When Google Reader shut down in 2013 I installed Tiny Tiny RSS on an AWS server and used that regularly in a desktop browser without really touching it again until 2018. (Beyond regular OS updates.) I wrote about that update—Newsreader Update—which opened up reading feeds in a nice interface on my iPhone. I figured I'd go another five years without touching it, but no. Some quirk of the app was annoying enough that I looked at updating tt-rss and there has been a big improvement: Dockerization.

The salty folks who created and maintain tt-rss have packaged everything up with Docker so it's easier to maintain. Here's the tt-rss docker compose version. Now I have this running on a $5/month Digital Ocean server and the code updates with every reboot. The one piece I wasn't sure about was configuring the web server inside Docker. But it turned out to be pretty easy by setting up a reverse proxy on the host OS.

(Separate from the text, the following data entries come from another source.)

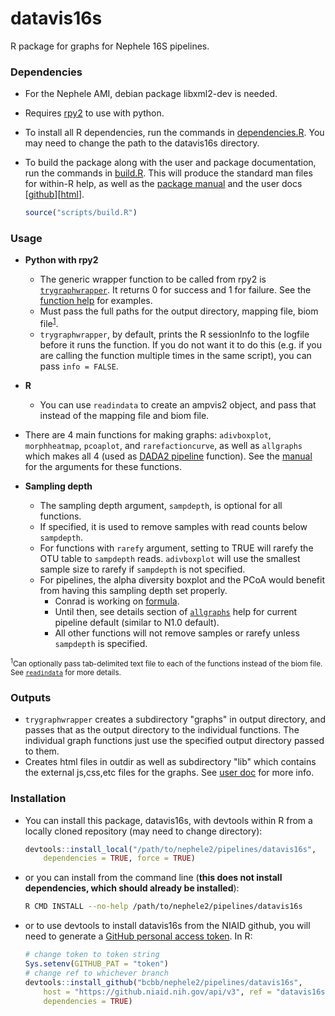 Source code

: # datavis16s

R package for graphs for Nephele 16S pipelines.

### Dependencies

- For the Nephele AMI, debian package libxml2-dev is needed.
- Requires [rpy2](https://rpy2.bitbucket.io) to use with python.

- To install all R dependencies, run the commands in [dependencies.R](scripts/dependencies.R).  You may need to change the path to the datavis16s directory.

-   To build the package along with the user and package documentation, run the commands in [build.R](scripts/build.R). This will produce the standard man files for within-R help, as well as the [package manual](doc/Reference_Manual_datavis16s.md) and the user docs [[github](doc/user_doc.md)][[html](doc/datavis16s_pipeline.html)].

    ``` r
    source("scripts/build.R")
    ```

### Usage

- **Python with rpy2**
  - The generic wrapper function to be called from rpy2 is [`trygraphwrapper`](doc/Reference_Manual_datavis16s.md#trygraphwrapper).  It returns 0 for success and 1 for failure.  See the [function help](doc/Reference_Manual_datavis16s.md#trygraphwrapper) for examples.  
  - Must pass the full paths for the output directory, mapping file, biom file<sup>[1](#fn1)</sup>.
  - `trygraphwrapper`, by default, prints the R sessionInfo to the logfile before it runs the function.  If you do not want it to do this (e.g. if you are calling the function multiple times in the same script), you can pass `info = FALSE`.

- **R**
  - You can use `readindata` to create an ampvis2 object, and pass that instead of the mapping file and biom file.

- There are 4 main functions for making graphs: `adivboxplot`, `morphheatmap`, `pcoaplot`, and `rarefactioncurve`, as well as `allgraphs` which makes all 4 (used as [DADA2 pipeline](../DADA2) function).  See the [manual](doc/Reference_Manual_datavis16s.md) for the arguments for these functions.

- **Sampling depth**
  - The sampling depth argument, `sampdepth`, is optional for all functions.  
  - If specified, it is used to remove samples with read counts below `sampdepth`.  
  - For functions with `rarefy` argument, setting to TRUE will rarefy the OTU table to `sampdepth` reads. `adivboxplot` will use the smallest sample size to rarefy if `sampdepth` is not specified.
  - For pipelines, the alpha diversity boxplot and the PCoA would benefit from having this sampling depth set properly.
    - Conrad is working on [formula](http://ai-bcbbsptprd01.niaid.nih.gov:8080/browse/NPHL-653).  
    - Until then, see details section of  [`allgraphs`](doc/Reference_Manual_datavis16s.md#allgraphs) help for current pipeline default (similar to N1.0 default).
    - All other functions will not remove samples or rarefy unless `sampdepth` is specified.

<sub><sup><a name="fn1">1</a></sup>Can optionally pass tab-delimited text file to each of the functions instead of the biom file.  See [`readindata`](doc/Reference_Manual_datavis16s.md#readindata) for more details.</sub>

### Outputs

-  `trygraphwrapper` creates a subdirectory "graphs" in output directory, and passes that as the output directory to the individual functions.  The individual graph functions just use the specified output directory passed to them.
- Creates html files in outdir as well as subdirectory "lib" which contains the external js,css,etc files for the graphs.  See [user doc](doc/user_doc.md) for more info.

### Installation

-   You can install this package, datavis16s, with devtools within R from a locally cloned repository (may need to change directory):

    ``` r
    devtools::install_local("/path/to/nephele2/pipelines/datavis16s", 
        dependencies = TRUE, force = TRUE)
    ```

-   or you can install from the command line (**this does not install dependencies, which should already be installed**):

    ``` bash
    R CMD INSTALL --no-help /path/to/nephele2/pipelines/datavis16s
    ```

-   or to use devtools to install datavis16s from the NIAID github, you will need to generate a [GitHub personal access token](https://help.github.com/articles/creating-a-personal-access-token-for-the-command-line/). In R:

    ``` r
    # change token to token string
    Sys.setenv(GITHUB_PAT = "token")
    # change ref to whichever branch
    devtools::install_github("bcbb/nephele2/pipelines/datavis16s", 
        host = "https://github.niaid.nih.gov/api/v3", ref = "datavis16s", 
        dependencies = TRUE)
    ```
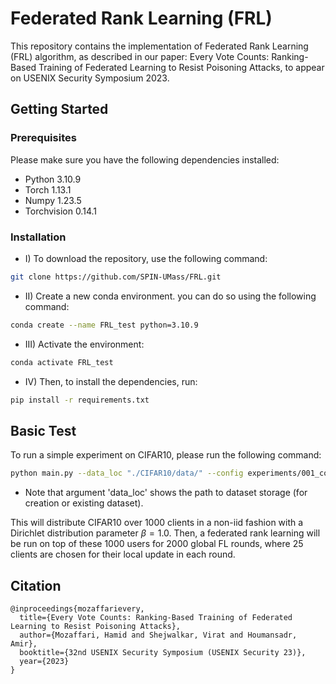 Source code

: # Federated Rank Learning (FRL) 

This repository contains the implementation of Federated Rank Learning (FRL) algorithm, as described in our paper: Every Vote Counts: Ranking-Based Training of Federated Learning to Resist Poisoning Attacks, to appear on USENIX Security Symposium 2023. 

## Getting Started

### Prerequisites

Please make sure you have the following dependencies installed:

- Python 3.10.9
- Torch 1.13.1 
- Numpy 1.23.5
- Torchvision 0.14.1

### Installation

- I) To download the repository, use the following command:

```bash
git clone https://github.com/SPIN-UMass/FRL.git
```

- II) Create a new conda environment. you can do so using the following command:

```bash
conda create --name FRL_test python=3.10.9
```

- III) Activate the environment:

```bash
conda activate FRL_test
```

- IV) Then, to install the dependencies, run:

```bash
pip install -r requirements.txt
```



## Basic Test

To run a simple experiment on CIFAR10, please run the following command:


```bash
python main.py --data_loc "./CIFAR10/data/" --config experiments/001_config_CIFAR10_Conv8_FRL_1000users_noniid1.0_nomalicious.txt
```

- Note that argument 'data_loc' shows the path to dataset storage (for creation or existing dataset).

This will distribute CIFAR10 over 1000 clients in a non-iid fashion with a Dirichlet distribution parameter $\beta=1.0$. Then, a federated rank learning will be run on top of these 1000 users for 2000 global FL rounds, where 25 clients are chosen for their local update in each round.

## Citation

```
@inproceedings{mozaffarievery,
  title={Every Vote Counts: Ranking-Based Training of Federated Learning to Resist Poisoning Attacks},
  author={Mozaffari, Hamid and Shejwalkar, Virat and Houmansadr, Amir},
  booktitle={32nd USENIX Security Symposium (USENIX Security 23)},
  year={2023}
}
```
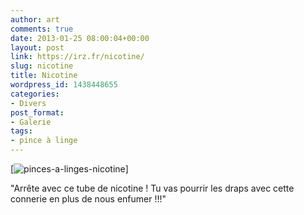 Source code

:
 ```yaml
---
author: art
comments: true
date: 2013-01-25 08:00:04+00:00
layout: post
link: https://irz.fr/nicotine/
slug: nicotine
title: Nicotine
wordpress_id: 1438448655
categories:
- Divers
post_format:
- Galerie
tags:
- pince à linge
---
```


[![pinces-a-linges-nicotine](http://i2.wp.com/irz.fr/wp-content/uploads/2013/01/pinces-a-linges-nicotine-1024x633.png?resize=584,361)]



"Arrête avec ce tube de nicotine ! Tu vas pourrir les draps avec cette connerie en plus de nous enfumer !!!"
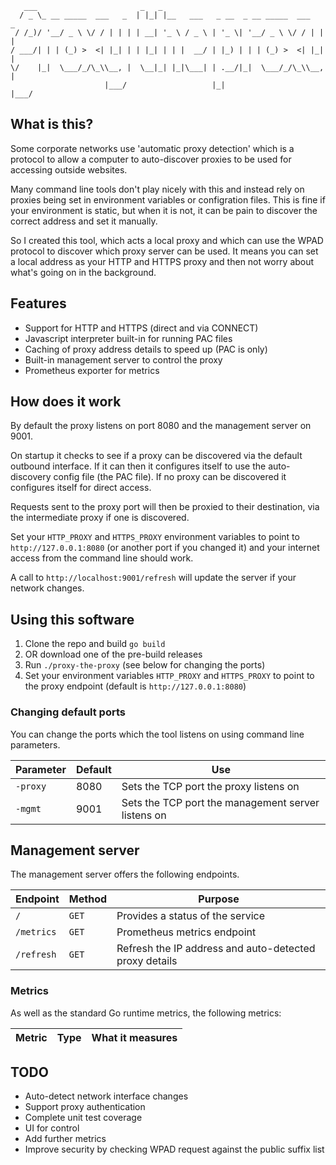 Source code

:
 ```
   ___                       _   _                                      
  / _ \_ __ _____  ___   _  | |_| |__   ___   _ __  _ __ _____  ___   _ 
 / /_)/ '__/ _ \ \/ / | | | | __| '_ \ / _ \ | '_ \| '__/ _ \ \/ / | | |
/ ___/| | | (_) >  <| |_| | | |_| | | |  __/ | |_) | | | (_) >  <| |_| |
\/    |_|  \___/_/\_\\__, |  \__|_| |_|\___| | .__/|_|  \___/_/\_\\__, |
                     |___/                   |_|                  |___/ 
```

## What is this?

Some corporate networks use 'automatic proxy detection' which is a protocol to allow a computer to auto-discover proxies to be used for accessing outside websites.  

Many command line tools don't play nicely with this and instead rely on proxies being set in environment variables or configration files.  This is fine if your environment is static, but when it is not, it can be pain to discover the correct address and set it manually.

So I created this tool, which acts a local proxy and which can use the WPAD protocol to discover which proxy server can be used.  It means you can set a local address as your HTTP and HTTPS proxy and then not worry about what's going on in the background.

## Features

* Support for HTTP and HTTPS (direct and via CONNECT)
* Javascript interpreter built-in for running PAC files
* Caching of proxy address details to speed up (PAC is only)
* Built-in management server to control the proxy
* Prometheus exporter for metrics

## How does it work

By default the proxy listens on port 8080 and the management server on 9001.

On startup it checks to see if a proxy can be discovered via the default outbound interface.  If it can then it configures itself to use the auto-discovery config file (the PAC file).  If no proxy can be discovered it configures itself for direct access.

Requests sent to the proxy port will then be proxied to their destination, via the intermediate proxy if one is discovered.

Set your `HTTP_PROXY` and `HTTPS_PROXY` environment variables to point to `http://127.0.0.1:8080` (or another port if you changed it) and your internet access from the command line should work.

A call to `http://localhost:9001/refresh` will update the server if your network changes.

## Using this software

1. Clone the repo and build `go build`
2. OR download one of the pre-build releases
3. Run `./proxy-the-proxy` (see below for changing the ports)
4. Set your environment variables `HTTP_PROXY` and `HTTPS_PROXY` to point to the proxy endpoint (default is `http://127.0.0.1:8080`)

### Changing default ports

You can change the ports which the tool listens on using command line parameters.  

| Parameter | Default | Use | 
| --- | --- | --- |
| `-proxy` | 8080 | Sets the TCP port the proxy listens on |
| `-mgmt` | 9001 | Sets the TCP port the management server listens on |

## Management server

The management server offers the following endpoints.

| Endpoint | Method | Purpose |
| --- | --- | --- |
|`/`| `GET` | Provides a status of the service
|`/metrics`| `GET` | Prometheus metrics endpoint
|`/refresh`| `GET` | Refresh the IP address and auto-detected proxy details

### Metrics

As well as the standard Go runtime metrics, the following metrics:

|Metric|Type|What it measures|
| --- | --- | --- |


## TODO

* Auto-detect network interface changes
* Support proxy authentication
* Complete unit test coverage
* UI for control
* Add further metrics
* Improve security by checking WPAD request against the public suffix list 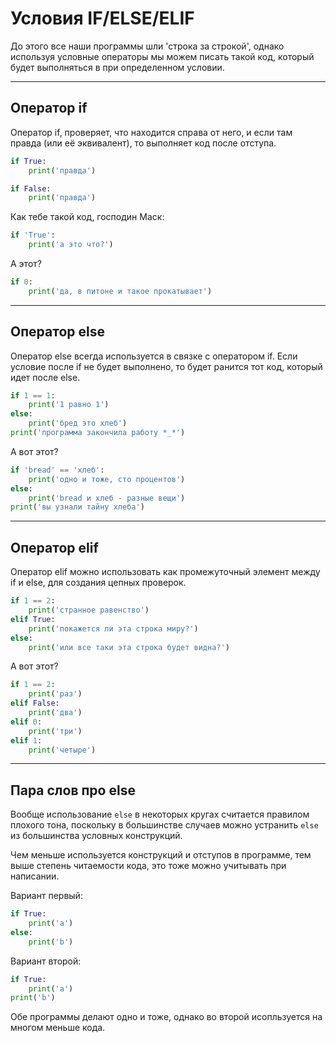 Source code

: # Условия IF/ELSE/ELIF

До этого все наши программы шли 'строка за строкой', однако используя условные операторы мы можем писать такой код, который будет выполняться в при определенном условии.

--- 

## Оператор if

Оператор if, проверяет, что находится справа от него, и если там правда (или её эквивалент), то выполняет код после отступа.


```python
if True:
    print('правда')
```

```python
if False:
    print('правда')
```

Как тебе такой код, господин Маск:
```python
if 'True':
    print('а это что?')
```

А этот?
```python
if 0:
    print('да, в питоне и такое прокатывает')
```


---

## Оператор else

Оператор else всегда используется в связке с оператором if. Если условие после if не будет выполнено, то будет ранится тот код, который идет после else.

```python
if 1 == 1:
    print('1 равно 1')
else:
    print('бред это хлеб')
print('программа закончила работу *_*')
```

А вот этот?

```python
if 'bread' == 'хлеб':
    print('одно и тоже, сто процентов')
else:
    print('bread и хлеб - разные вещи')
print('вы узнали тайну хлеба')
```

---

## Оператор elif

Оператор elif можно использовать как промежуточный элемент между if и else, для создания цепных проверок.

```python
if 1 == 2:
    print('странное равенство')
elif True:
    print('покажется ли эта строка миру?')
else:
    print('или все таки эта строка будет видна?')
```

А вот этот?

```python
if 1 == 2:
    print('раз')
elif False:
    print('два')
elif 0:
    print('три')
elif 1:
    print('четыре')
```

---

## Пара слов про else

Вообще использование `else` в некоторых кругах считается правилом плохого тона, поскольку в большинстве случаев можно устранить `else` из большинства условных конструкций.

Чем меньше используется конструкций и отступов в программе, тем выше степень читаемости кода, это тоже можно учитывать при написании.

Вариант первый:
```python
if True:
    print('a')
else:
    print('b')
```

Вариант второй:
```python
if True:
    print('a')
print('b')
```

Обе программы делают одно и тоже, однако во второй исопльзуется на многом меньше кода.

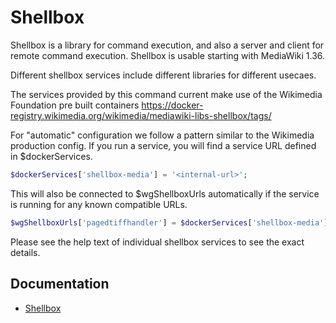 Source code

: # Shellbox

Shellbox is a library for command execution, and also a server and client for remote command execution.
Shellbox is usable starting with MediaWiki 1.36.

Different shellbox services include different libraries for different usecaes.

The services provided by this command current make use of the Wikimedia Foundation
pre built containers https://docker-registry.wikimedia.org/wikimedia/mediawiki-libs-shellbox/tags/

For "automatic" configuration we follow a pattern similar to the Wikimedia production config.
If you run a service, you will find a service URL defined in $dockerServices.

```php
$dockerServices['shellbox-media'] = '<internal-url>';
```

This will also be connected to $wgShellboxUrls automatically if the service is running for any known
compatible URLs.

```php
$wgShellboxUrls['pagedtiffhandler'] = $dockerServices['shellbox-media'];
```

Please see the help text of individual shellbox services to see the exact details.

## Documentation

- [Shellbox](https://www.mediawiki.org/wiki/Shellbox)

Anyway, I realize that not everyone is going to want to reverse proxy their way to reading RSS on their iPhone. But you can consume RSS feeds in 2021 with a little work. I still think having control of your primary news feed without all of the sorting, attention, and social alogrithms is the best way keep up with the web.

Open Web Analytics

A couple weeks ago I read Google Analytics: Stop feeding the beast and it was the straw that broke the steady drumbeat camel of not using Google Analytics on this site's back.

I looked around at alternatives and settled on Open Web Analytics. It runs locally without a complex install and you can add custom events. The interface isn't as slick as Google Analytics but since I can query the data directly I should be able to write my own report pages.

The main thing is that it's one (admittedly tiny) meal that Google doesn't get to eat. And this site is one less place that Google knows you visited. Sneaky! (If you weren't blocking GA already, which you should.)